8. The method of claim 1, wherein the translating the first virtual address to the corresponding multicast virtual address is an O(1) operation.

9. The method of claim 1, wherein the collective operation is performed across the at least one processing element based on data stored in the multicast virtual address corresponding to the at least one processing element.

10. The method of claim 1, wherein at least a partial result of the collective operation is stored in the multicast virtual address corresponding to the at least one processing element.

11. A system, comprising:

at least one processor; and

at least one memory storing instructions, wherein the instructions, when executed by the at least one processor, cause the apparatus at least to:

receive an instruction for performing a collective operation across at least one processing element, wherein the instruction is associated with a unicast virtual address that is included in a first set of contiguous virtual addresses;

translate the unicast virtual address to a corresponding multicast virtual address based on an offset of the unicast virtual address from a first base address of the first set of contiguous virtual addresses, wherein the multicast virtual address is located at the offset from a second base address associated with the second set of contiguous virtual addresses; and

cause the collective operation to be performed based at least on the multicast virtual address.

12. The system according to claim 11

wherein the at least one processing element is associated with the corresponding first set of contiguous virtual addresses and the second set of contiguous virtual addresses, and

wherein the first set of contiguous virtual addresses corresponding to the at least one processing element is symmetric and the second set of contiguous virtual addresses corresponding to the at least one processing element is symmetric.

13. The system of claim 12, wherein the at least one memory stores instructions that when executed by the at least one processor, further cause the apparatus at least to:

for a given processing element of the at least one processing element, bind a virtual address in the first set of contiguous virtual addresses to a first physical address in a physical memory space associated with the given processing element,

wherein a virtual address in the second set of contiguous virtual addresses that is located at a same offset as the virtual address in the first set of contiguous virtual addresses is bound the first physical address.

14. The system of claim 13, wherein the virtual address in the first set of contiguous virtual addresses is located at a current offset from the first base virtual address and the virtual address in the second set of contiguous virtual addresses is located at the current offset from the second base virtual address.

15. The system of claim 11, wherein the at least one memory stores instructions that when executed by the at least one processor, further cause the apparatus at least to:

determine that the unicast virtual address is to be translated to the multicast virtual address based on a type of operation associated with the collective operation.

16. The system of claim 11,

wherein the instruction is received for a central processing unit coupled to the at least one processing element, and

wherein the translating the unicast virtual address to the corresponding multicast virtual address occurs within the at least one processing element.

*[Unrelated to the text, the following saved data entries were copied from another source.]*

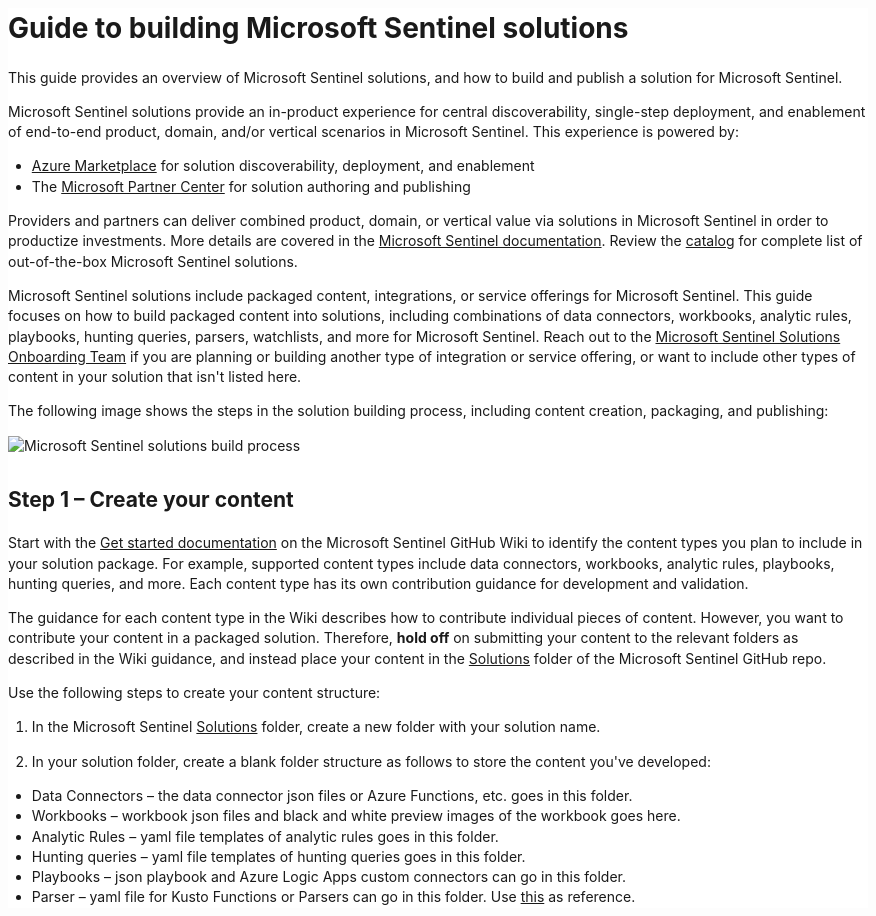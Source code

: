 # Guide to building Microsoft Sentinel solutions

This guide provides an overview of Microsoft Sentinel solutions, and how to build and publish a solution for Microsoft Sentinel.

Microsoft Sentinel solutions provide an in-product experience for central discoverability, single-step deployment, and enablement of end-to-end product, domain, and/or vertical scenarios in Microsoft Sentinel. This experience is powered by:

- [Azure Marketplace](https://azuremarketplace.microsoft.com/marketplace/) for solution discoverability, deployment, and enablement
- The [Microsoft Partner Center](https://docs.microsoft.com/partner-center/overview) for solution authoring and publishing

Providers and partners can deliver combined product, domain, or vertical value via solutions in Microsoft Sentinel in order to productize investments. More details are covered in the [Microsoft Sentinel documentation](https://aka.ms/azuresentinelsolutionsdoc). Review the [catalog](https://aka.ms/sentinelsolutionscatalog) for complete list of out-of-the-box Microsoft Sentinel solutions. 

Microsoft Sentinel solutions include packaged content, integrations, or service offerings for Microsoft Sentinel. This guide focuses on how to build packaged content into solutions, including combinations of data connectors, workbooks, analytic rules, playbooks, hunting queries, parsers, watchlists, and more for Microsoft Sentinel. Reach out to the [Microsoft Sentinel Solutions Onboarding Team](mailto:AzureSentinelPartner@microsoft.com) if you are planning or building another type of integration or service offering, or want to include other types of content in your solution that isn't listed here.

The following image shows the steps in the solution building process, including content creation, packaging, and publishing:

![Microsoft Sentinel solutions build process](https://github.com/Azure/Azure-Sentinel/blob/master/Solutions/Images/solutions_steps.png)

## Step 1 – Create your content

Start with the [Get started documentation](https://github.com/Azure/Azure-Sentinel/wiki#get-started) on the Microsoft Sentinel GitHub Wiki to identify the content types you plan to include in your solution package. For example, supported content types include data connectors, workbooks, analytic rules, playbooks, hunting queries, and more. Each content type has its own contribution guidance for development and validation.

The guidance for each content type in the Wiki describes how to contribute individual pieces of content. However, you want to contribute your content in a packaged solution. Therefore, **hold off** on submitting your content to the relevant folders as described in the Wiki guidance, and instead place your content in the [Solutions](https://github.com/Azure/Azure-Sentinel/tree/master/Solutions) folder of the Microsoft Sentinel GitHub repo.

Use the following steps to create your content structure:

1. In the Microsoft Sentinel [Solutions](https://github.com/Azure/Azure-Sentinel/tree/master/Solutions) folder, create a new folder with your solution name. 

2. In your solution folder, create a blank folder structure as follows to store the content you've developed:
  * Data Connectors – the data connector json files or Azure Functions, etc. goes in this folder.
  * Workbooks – workbook json files and black and white preview images of the workbook goes here.
  * Analytic Rules – yaml file templates of analytic rules goes in this folder.
  * Hunting queries – yaml file templates of hunting queries goes in this folder.
  * Playbooks – json playbook and Azure Logic Apps custom connectors can go in this folder. 
  * Parser – yaml file for Kusto Functions or Parsers can go in this folder. Use [this](https://github.com/Azure/Azure-Sentinel/blob/master/Solutions/CrowdStrike%20Falcon%20Endpoint%20Protection/Parsers/CrowdStrikeReplicatorV2.yaml) as reference.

17. The system of claim 11, wherein the translating the unicast virtual address to the corresponding multicast virtual address is an O(1) operation.

18. The system of claim 11, wherein the collective operation is performed across the at least one processing element based on data stored in the multicast virtual address corresponding to the at least one processing element.

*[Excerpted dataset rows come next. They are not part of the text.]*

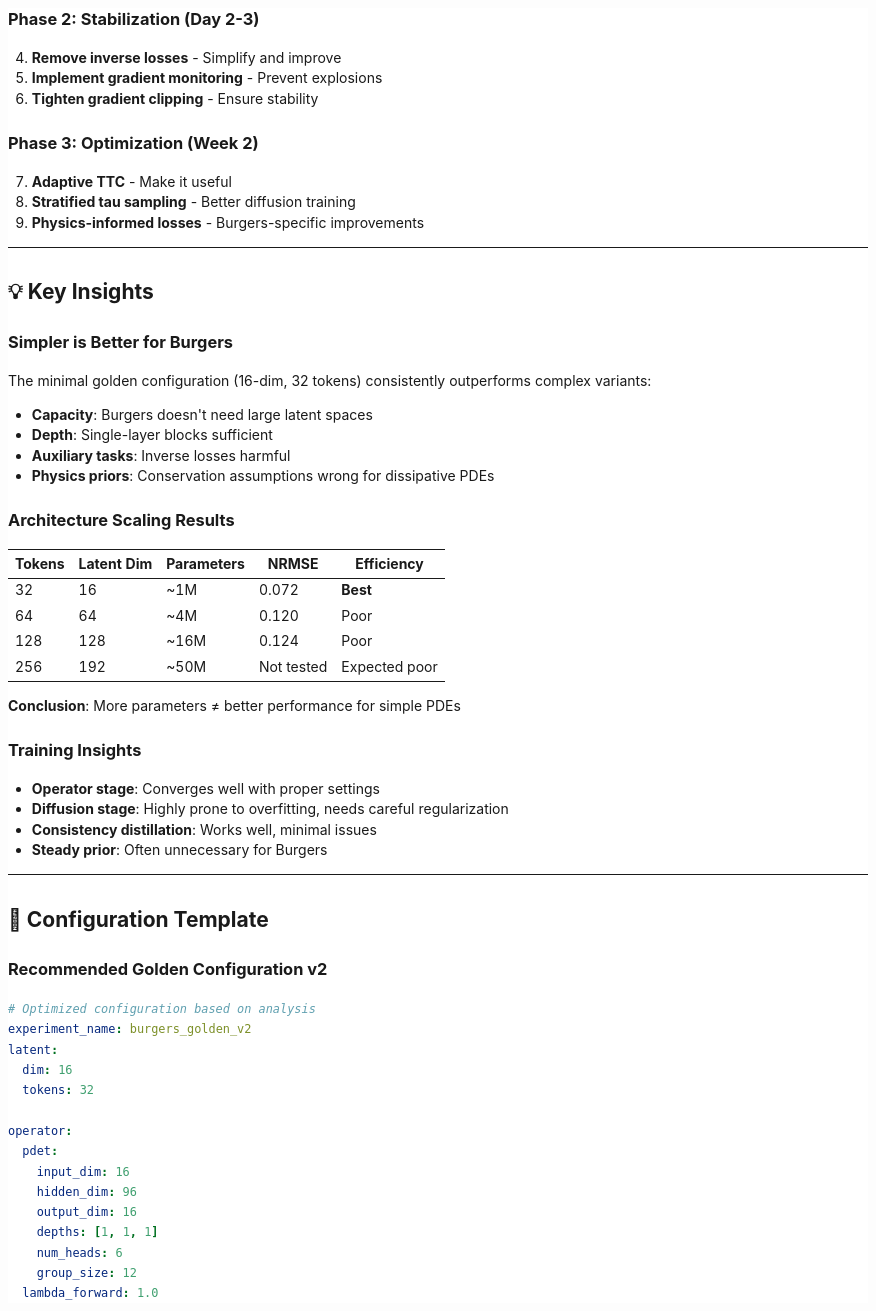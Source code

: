 ### Phase 2: Stabilization (Day 2-3)
4. **Remove inverse losses** - Simplify and improve
5. **Implement gradient monitoring** - Prevent explosions
6. **Tighten gradient clipping** - Ensure stability

### Phase 3: Optimization (Week 2)
7. **Adaptive TTC** - Make it useful
8. **Stratified tau sampling** - Better diffusion training
9. **Physics-informed losses** - Burgers-specific improvements

---

## 💡 Key Insights

### Simpler is Better for Burgers
The minimal golden configuration (16-dim, 32 tokens) consistently outperforms complex variants:

- **Capacity**: Burgers doesn't need large latent spaces
- **Depth**: Single-layer blocks sufficient
- **Auxiliary tasks**: Inverse losses harmful
- **Physics priors**: Conservation assumptions wrong for dissipative PDEs

### Architecture Scaling Results
| Tokens | Latent Dim | Parameters | NRMSE | Efficiency |
|--------|------------|------------|-------|------------|
| 32 | 16 | ~1M | 0.072 | **Best** |
| 64 | 64 | ~4M | 0.120 | Poor |
| 128 | 128 | ~16M | 0.124 | Poor |
| 256 | 192 | ~50M | Not tested | Expected poor |

**Conclusion**: More parameters ≠ better performance for simple PDEs

### Training Insights
- **Operator stage**: Converges well with proper settings
- **Diffusion stage**: Highly prone to overfitting, needs careful regularization
- **Consistency distillation**: Works well, minimal issues
- **Steady prior**: Often unnecessary for Burgers

---

## 📝 Configuration Template

### Recommended Golden Configuration v2
```yaml
# Optimized configuration based on analysis
experiment_name: burgers_golden_v2
latent:
  dim: 16
  tokens: 32

operator:
  pdet:
    input_dim: 16
    hidden_dim: 96
    output_dim: 16
    depths: [1, 1, 1]
    num_heads: 6
    group_size: 12
  lambda_forward: 1.0
```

19. The system of claim 11, wherein at least a partial result of the collective operation is stored in the multicast virtual address corresponding to the at least one processing element.

20. At least one processor, comprising:

processing circuitry to cause a collective operation to be performed across at least one processing unit based at least on a virtual address of a first type determined from at least an offset of a corresponding virtual address of a second type in a set of contiguous virtual addresses for operations associated with the second type.